I got a ready PDF with picture of a boat and some text from our graphics dude, and a big list of names. I was tasked to merge the boat and the list. So armed with my CSV-file and the PDF I started thinking how this could be done…
And there goes months of my life
I tried many things. First using my youth searching the intertubes for clues on how to best proceed. I was bogged down by a number of commercial tools, and the Java library iText. I found FPDF for PHP creation of PDF’s and a whole lot more. No half-easy method of doing this short of writing my own program.
I wasn’t interested in that.
I then tried the new OpenOffice 3.0 and the PDF-plugin. Put the PDF as a background and did mail merge on top of that. No such luck. The new 64bit ubuntu computer with a dogpile of RAM just died.
And so I gave up. I printed 6.000, I then lined up the fields from my CSV and did a mail merge in OpenOffice, so I put the 6.000 printed pages and put them into the printer again. Of course, we now paid for 12.000 pages, and it took a long time.
And there we go again, 30.000 this time
Just when I had finally forgotten the whole thing. … Let’s do it again! Only this time, no cheating.

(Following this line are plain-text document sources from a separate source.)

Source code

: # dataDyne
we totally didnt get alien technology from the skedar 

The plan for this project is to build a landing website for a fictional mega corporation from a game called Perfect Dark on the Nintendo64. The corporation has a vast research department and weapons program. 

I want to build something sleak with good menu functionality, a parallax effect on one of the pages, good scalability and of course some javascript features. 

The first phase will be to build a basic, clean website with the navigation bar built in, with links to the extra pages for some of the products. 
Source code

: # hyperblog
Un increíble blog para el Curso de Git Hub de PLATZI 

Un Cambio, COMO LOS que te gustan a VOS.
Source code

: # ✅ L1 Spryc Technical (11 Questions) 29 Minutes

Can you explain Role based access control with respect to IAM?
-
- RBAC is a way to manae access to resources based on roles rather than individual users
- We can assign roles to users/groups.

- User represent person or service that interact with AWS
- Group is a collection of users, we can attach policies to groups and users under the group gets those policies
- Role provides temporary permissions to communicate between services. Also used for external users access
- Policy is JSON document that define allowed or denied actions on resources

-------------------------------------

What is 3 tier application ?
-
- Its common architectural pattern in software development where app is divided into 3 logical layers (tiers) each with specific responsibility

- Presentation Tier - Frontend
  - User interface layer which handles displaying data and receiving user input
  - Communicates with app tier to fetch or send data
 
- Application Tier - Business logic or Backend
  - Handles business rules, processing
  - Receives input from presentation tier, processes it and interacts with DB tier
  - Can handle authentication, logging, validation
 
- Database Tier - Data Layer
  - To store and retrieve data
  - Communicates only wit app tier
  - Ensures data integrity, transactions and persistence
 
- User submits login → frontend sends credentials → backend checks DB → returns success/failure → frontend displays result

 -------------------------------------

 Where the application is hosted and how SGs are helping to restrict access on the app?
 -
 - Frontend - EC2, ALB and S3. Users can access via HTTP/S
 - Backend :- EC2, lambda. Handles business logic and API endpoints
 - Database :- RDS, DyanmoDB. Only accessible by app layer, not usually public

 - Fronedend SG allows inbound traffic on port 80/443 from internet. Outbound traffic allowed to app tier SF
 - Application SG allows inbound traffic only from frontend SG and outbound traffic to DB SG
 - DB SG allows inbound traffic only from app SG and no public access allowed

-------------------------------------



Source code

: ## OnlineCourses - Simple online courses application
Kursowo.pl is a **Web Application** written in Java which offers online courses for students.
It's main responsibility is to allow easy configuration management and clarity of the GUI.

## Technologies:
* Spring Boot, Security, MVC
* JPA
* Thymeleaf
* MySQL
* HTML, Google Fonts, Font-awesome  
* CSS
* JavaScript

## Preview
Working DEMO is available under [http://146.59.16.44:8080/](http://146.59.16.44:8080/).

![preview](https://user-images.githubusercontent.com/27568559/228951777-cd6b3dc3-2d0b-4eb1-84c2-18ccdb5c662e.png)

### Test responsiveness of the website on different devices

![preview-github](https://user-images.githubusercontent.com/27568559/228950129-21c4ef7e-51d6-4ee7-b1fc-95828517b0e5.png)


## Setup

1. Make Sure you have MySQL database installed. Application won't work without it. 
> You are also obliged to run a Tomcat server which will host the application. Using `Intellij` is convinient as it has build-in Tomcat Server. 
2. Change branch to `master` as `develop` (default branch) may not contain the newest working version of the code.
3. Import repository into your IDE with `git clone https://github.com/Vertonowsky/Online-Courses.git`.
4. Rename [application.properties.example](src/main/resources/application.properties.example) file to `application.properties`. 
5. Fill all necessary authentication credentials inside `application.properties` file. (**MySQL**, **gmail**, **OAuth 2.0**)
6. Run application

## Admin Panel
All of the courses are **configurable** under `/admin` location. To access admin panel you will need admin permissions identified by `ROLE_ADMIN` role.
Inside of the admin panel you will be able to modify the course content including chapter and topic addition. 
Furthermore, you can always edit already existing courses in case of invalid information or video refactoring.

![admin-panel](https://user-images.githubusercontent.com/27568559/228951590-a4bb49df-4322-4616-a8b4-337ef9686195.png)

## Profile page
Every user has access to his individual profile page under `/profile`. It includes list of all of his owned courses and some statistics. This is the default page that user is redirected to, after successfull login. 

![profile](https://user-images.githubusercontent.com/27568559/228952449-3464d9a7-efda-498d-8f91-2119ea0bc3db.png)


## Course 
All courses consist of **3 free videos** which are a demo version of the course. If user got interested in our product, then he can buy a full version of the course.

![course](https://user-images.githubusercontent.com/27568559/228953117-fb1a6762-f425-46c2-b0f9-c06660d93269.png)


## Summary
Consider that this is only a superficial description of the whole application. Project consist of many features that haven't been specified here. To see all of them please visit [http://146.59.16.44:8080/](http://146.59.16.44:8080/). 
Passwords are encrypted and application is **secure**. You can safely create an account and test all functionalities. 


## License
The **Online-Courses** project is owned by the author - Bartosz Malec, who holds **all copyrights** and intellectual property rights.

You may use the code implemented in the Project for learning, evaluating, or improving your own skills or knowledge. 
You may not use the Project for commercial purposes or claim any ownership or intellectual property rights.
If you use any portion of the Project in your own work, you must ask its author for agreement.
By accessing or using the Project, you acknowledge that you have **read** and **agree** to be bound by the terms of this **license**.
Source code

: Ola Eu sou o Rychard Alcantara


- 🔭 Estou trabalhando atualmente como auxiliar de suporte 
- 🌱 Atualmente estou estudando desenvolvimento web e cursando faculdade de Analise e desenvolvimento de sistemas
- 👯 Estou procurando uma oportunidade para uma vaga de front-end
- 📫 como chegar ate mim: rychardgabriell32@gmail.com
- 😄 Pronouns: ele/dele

I found pdftk (why didn’t I last time!?). I think I found a way. So I started making fields on the PDF’s. Then using FDF’s to fill the fields automatically. Formfiller.
So, just it’s just to write a script to make 30.000 PDF-files!
PROBLEM: Each file is easily 2 MB. That’ll be 60.000 MB. No way. It’ll take forever. The printer won’t like it, the computer won’t like it, the network won’t like it. They’ll all hate it.
So, solution; pdftk + background
I had only been reading “relevant” parts of the pdftk manual. I only saw what I wanted to see, and that was not background.
The merging I’ve been looking for was right there. And so the years I spent on this problem were finished! Here’s the procedure:
- Use OpenOffice to mail merge all the names just like blank pages.
- Export as PDF.
You’ll get a big, blank document with names on each page.
- Open a terminal, and add the boat as a background to your 30.000 page PDF:
pdftk names.pdf background boat_background.pdf output out.pdf
And there you go. The sweet deal about this, is that the background is only saved once, and referenced on all the other pages. Nice, just like I wanted.
Update: I trimmed this blog post a bit. Also, in the end I wrote a python-program that creates the PDF-to-be-merged with reportlab and does the nice pdftk-trick in the end. It went from being a full-day job to taking about 2 minutes to do a 30.000 page merge.